— Aim of the exercise —
An exact copy of every entry is needed, without any of the pictures.

— Dataset extract —

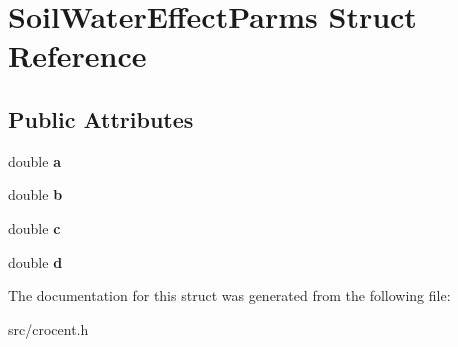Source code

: \hypertarget{struct_soil_water_effect_parms}{\section{Soil\-Water\-Effect\-Parms Struct Reference}
\label{struct_soil_water_effect_parms}
}
\subsection*{Public Attributes}
\begin{DoxyCompactItemize}
\item 
\hypertarget{struct_soil_water_effect_parms_adc0ccae6f192cb4d2247e1d8f11525ba}{double {\bfseries a}}\label{struct_soil_water_effect_parms_adc0ccae6f192cb4d2247e1d8f11525ba}

\item 
\hypertarget{struct_soil_water_effect_parms_a650534cd61fc11dbc23ce07d08e5d580}{double {\bfseries b}}\label{struct_soil_water_effect_parms_a650534cd61fc11dbc23ce07d08e5d580}

\item 
\hypertarget{struct_soil_water_effect_parms_a9b1cc61c68139884bb752abcddab61f8}{double {\bfseries c}}\label{struct_soil_water_effect_parms_a9b1cc61c68139884bb752abcddab61f8}

\item 
\hypertarget{struct_soil_water_effect_parms_a171720bdd0bd1677a561f3a617dc92c2}{double {\bfseries d}}\label{struct_soil_water_effect_parms_a171720bdd0bd1677a561f3a617dc92c2}

\end{DoxyCompactItemize}


The documentation for this struct was generated from the following file\-:\begin{DoxyCompactItemize}
\item 
src/crocent.\-h\end{DoxyCompactItemize}

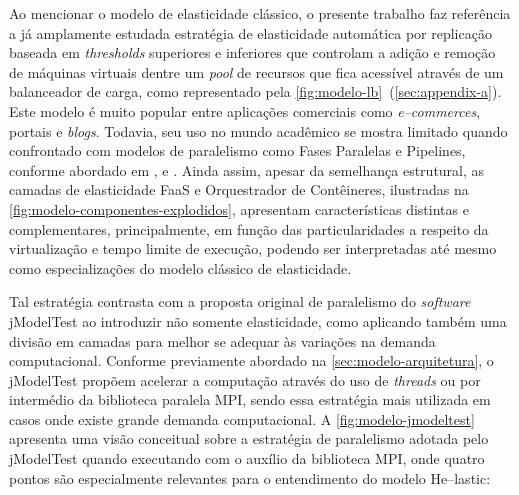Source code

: \documentclass[english,brazilian]{UNISINOSmonografia} %
\begin{document}
Ao mencionar o modelo de elasticidade clássico, o presente trabalho faz referência a já amplamente estudada estratégia de elasticidade automática por replicação baseada em \textit{thresholds} superiores e inferiores que controlam a adição e remoção de máquinas virtuais dentre um \textit{pool} de recursos que fica acessível através de um balanceador de carga, como representado pela \autoref{fig:modelo-lb}~(\autoref{sec:appendix-a}).
Este modelo é muito popular entre aplicações comerciais como \textit{e--commerces}, portais e \textit{blogs}.
Todavia, seu uso no mundo acadêmico se mostra limitado quando confrontado com modelos de paralelismo como Fases Paralelas e Pipelines, conforme abordado em ,  e .
Ainda assim, apesar da semelhança estrutural, as camadas de elasticidade FaaS e Orquestrador de Contêineres, ilustradas na \autoref{fig:modelo-componentes-explodidos}, apresentam características distintas e complementares, principalmente, em função das particularidades a respeito da virtualização e tempo limite de execução, podendo ser interpretadas até mesmo como especializações do modelo clássico de elasticidade.



Tal estratégia contrasta com a proposta original de paralelismo do \textit{software} jModelTest ao introduzir não somente elasticidade, como aplicando também uma divisão em camadas para melhor se adequar às variações na demanda computacional.
Conforme previamente abordado na \autoref{sec:modelo-arquitetura}, o jModelTest propõem acelerar a computação através do uso de \textit{threads} ou por intermédio da biblioteca paralela MPI, sendo essa estratégia mais utilizada em casos onde existe grande demanda computacional.
A \autoref{fig:modelo-jmodeltest} apresenta uma visão conceitual sobre a estratégia de paralelismo adotada pelo jModelTest quando executando com o auxílio da biblioteca MPI, onde quatro pontos são especialmente relevantes para o entendimento do modelo \textsf{He}--lastic:
\end{document}
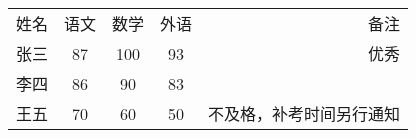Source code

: \documentclass{ctexart}
\begin{document}
\begin{tabular}{lcccr}
    姓名&语文&数学&外语&备注\\
    张三&87&100&93&优秀\\
    李四&86&90&83&\\
    王五&70&60&50&不及格，补考时间另行通知\\
\end{tabular}
\end{document}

— Task response —
Source code

: \hypertarget{struct_soil_water_effect_parms}{\section{Soil\-Water\-Effect\-Parms Struct Reference}
\label{struct_soil_water_effect_parms}
}
\subsection*{Public Attributes}
\begin{DoxyCompactItemize}
\item 
\hypertarget{struct_soil_water_effect_parms_adc0ccae6f192cb4d2247e1d8f11525ba}{double {\bfseries a}}\label{struct_soil_water_effect_parms_adc0ccae6f192cb4d2247e1d8f11525ba}

\item 
\hypertarget{struct_soil_water_effect_parms_a650534cd61fc11dbc23ce07d08e5d580}{double {\bfseries b}}\label{struct_soil_water_effect_parms_a650534cd61fc11dbc23ce07d08e5d580}

\item 
\hypertarget{struct_soil_water_effect_parms_a9b1cc61c68139884bb752abcddab61f8}{double {\bfseries c}}\label{struct_soil_water_effect_parms_a9b1cc61c68139884bb752abcddab61f8}

\item 
\hypertarget{struct_soil_water_effect_parms_a171720bdd0bd1677a561f3a617dc92c2}{double {\bfseries d}}\label{struct_soil_water_effect_parms_a171720bdd0bd1677a561f3a617dc92c2}

\end{DoxyCompactItemize}


The documentation for this struct was generated from the following file\-:\begin{DoxyCompactItemize}
\item 
src/crocent.\-h\end{DoxyCompactItemize}

Source code

: \documentclass[english,brazilian]{UNISINOSmonografia} %
\begin{document}
Ao mencionar o modelo de elasticidade clássico, o presente trabalho faz referência a já amplamente estudada estratégia de elasticidade automática por replicação baseada em \textit{thresholds} superiores e inferiores que controlam a adição e remoção de máquinas virtuais dentre um \textit{pool} de recursos que fica acessível através de um balanceador de carga, como representado pela \autoref{fig:modelo-lb}~(\autoref{sec:appendix-a}).
Este modelo é muito popular entre aplicações comerciais como \textit{e--commerces}, portais e \textit{blogs}.
Todavia, seu uso no mundo acadêmico se mostra limitado quando confrontado com modelos de paralelismo como Fases Paralelas e Pipelines, conforme abordado em ,  e .
Ainda assim, apesar da semelhança estrutural, as camadas de elasticidade FaaS e Orquestrador de Contêineres, ilustradas na \autoref{fig:modelo-componentes-explodidos}, apresentam características distintas e complementares, principalmente, em função das particularidades a respeito da virtualização e tempo limite de execução, podendo ser interpretadas até mesmo como especializações do modelo clássico de elasticidade.



Tal estratégia contrasta com a proposta original de paralelismo do \textit{software} jModelTest ao introduzir não somente elasticidade, como aplicando também uma divisão em camadas para melhor se adequar às variações na demanda computacional.
Conforme previamente abordado na \autoref{sec:modelo-arquitetura}, o jModelTest propõem acelerar a computação através do uso de \textit{threads} ou por intermédio da biblioteca paralela MPI, sendo essa estratégia mais utilizada em casos onde existe grande demanda computacional.
A \autoref{fig:modelo-jmodeltest} apresenta uma visão conceitual sobre a estratégia de paralelismo adotada pelo jModelTest quando executando com o auxílio da biblioteca MPI, onde quatro pontos são especialmente relevantes para o entendimento do modelo \textsf{He}--lastic:
\end{document}
Source code

: \documentclass{ctexart}
\begin{document}
\begin{tabular}{lcccr}
    姓名&语文&数学&外语&备注\\
    张三&87&100&93&优秀\\
    李四&86&90&83&\\
    王五&70&60&50&不及格，补考时间另行通知\\
\end{tabular}
\end{document}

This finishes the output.